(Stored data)
>>>

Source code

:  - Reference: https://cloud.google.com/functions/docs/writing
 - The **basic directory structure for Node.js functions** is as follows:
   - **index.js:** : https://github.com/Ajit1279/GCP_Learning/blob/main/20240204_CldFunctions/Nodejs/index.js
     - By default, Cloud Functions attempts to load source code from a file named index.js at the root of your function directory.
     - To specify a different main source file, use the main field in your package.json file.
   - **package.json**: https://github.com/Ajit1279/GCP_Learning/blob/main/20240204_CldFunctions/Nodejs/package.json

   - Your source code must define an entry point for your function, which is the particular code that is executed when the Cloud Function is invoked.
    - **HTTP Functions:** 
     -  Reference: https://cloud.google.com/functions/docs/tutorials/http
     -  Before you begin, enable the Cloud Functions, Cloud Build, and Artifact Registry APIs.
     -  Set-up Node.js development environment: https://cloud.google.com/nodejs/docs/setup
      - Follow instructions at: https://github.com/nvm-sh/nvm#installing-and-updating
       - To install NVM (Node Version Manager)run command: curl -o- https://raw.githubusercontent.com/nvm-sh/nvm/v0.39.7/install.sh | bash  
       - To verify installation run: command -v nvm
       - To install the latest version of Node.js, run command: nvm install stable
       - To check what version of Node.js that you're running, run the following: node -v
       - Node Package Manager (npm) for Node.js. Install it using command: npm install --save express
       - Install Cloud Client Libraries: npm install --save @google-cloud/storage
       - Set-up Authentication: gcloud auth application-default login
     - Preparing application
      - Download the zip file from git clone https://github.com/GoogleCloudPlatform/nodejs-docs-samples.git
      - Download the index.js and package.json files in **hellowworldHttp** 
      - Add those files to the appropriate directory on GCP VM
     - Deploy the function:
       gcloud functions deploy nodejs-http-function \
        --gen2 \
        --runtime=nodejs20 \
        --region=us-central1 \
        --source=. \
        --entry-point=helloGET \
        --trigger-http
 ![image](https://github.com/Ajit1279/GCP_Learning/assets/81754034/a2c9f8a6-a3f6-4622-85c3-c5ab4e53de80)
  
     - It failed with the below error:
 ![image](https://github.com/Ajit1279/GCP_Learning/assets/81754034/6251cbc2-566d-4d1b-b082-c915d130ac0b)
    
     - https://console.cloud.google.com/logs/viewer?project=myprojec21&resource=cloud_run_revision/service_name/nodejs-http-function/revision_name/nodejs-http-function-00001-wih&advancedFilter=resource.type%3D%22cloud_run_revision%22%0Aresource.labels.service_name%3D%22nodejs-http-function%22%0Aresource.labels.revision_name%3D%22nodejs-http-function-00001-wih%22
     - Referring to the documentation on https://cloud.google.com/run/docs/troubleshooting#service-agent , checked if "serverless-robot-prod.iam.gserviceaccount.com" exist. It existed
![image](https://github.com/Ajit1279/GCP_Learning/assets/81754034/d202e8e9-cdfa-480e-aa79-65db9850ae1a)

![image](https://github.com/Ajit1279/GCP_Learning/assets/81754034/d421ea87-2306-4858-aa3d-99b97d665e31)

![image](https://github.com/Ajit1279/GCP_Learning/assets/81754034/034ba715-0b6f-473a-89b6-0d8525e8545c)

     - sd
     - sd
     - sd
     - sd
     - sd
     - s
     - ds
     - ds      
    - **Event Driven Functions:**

<<<

▶ _TASK_
Locate the word "json" in the data above. Copy every line carrying it.

▶ _ANSWER BOX_
     - To specify a different main source file, use the main field in your package.json file.
   - **package.json**: https://github.com/Ajit1279/GCP_Learning/blob/main/20240204_CldFunctions/Nodejs/package.json
      - Download the index.js and package.json files in **hellowworldHttp** 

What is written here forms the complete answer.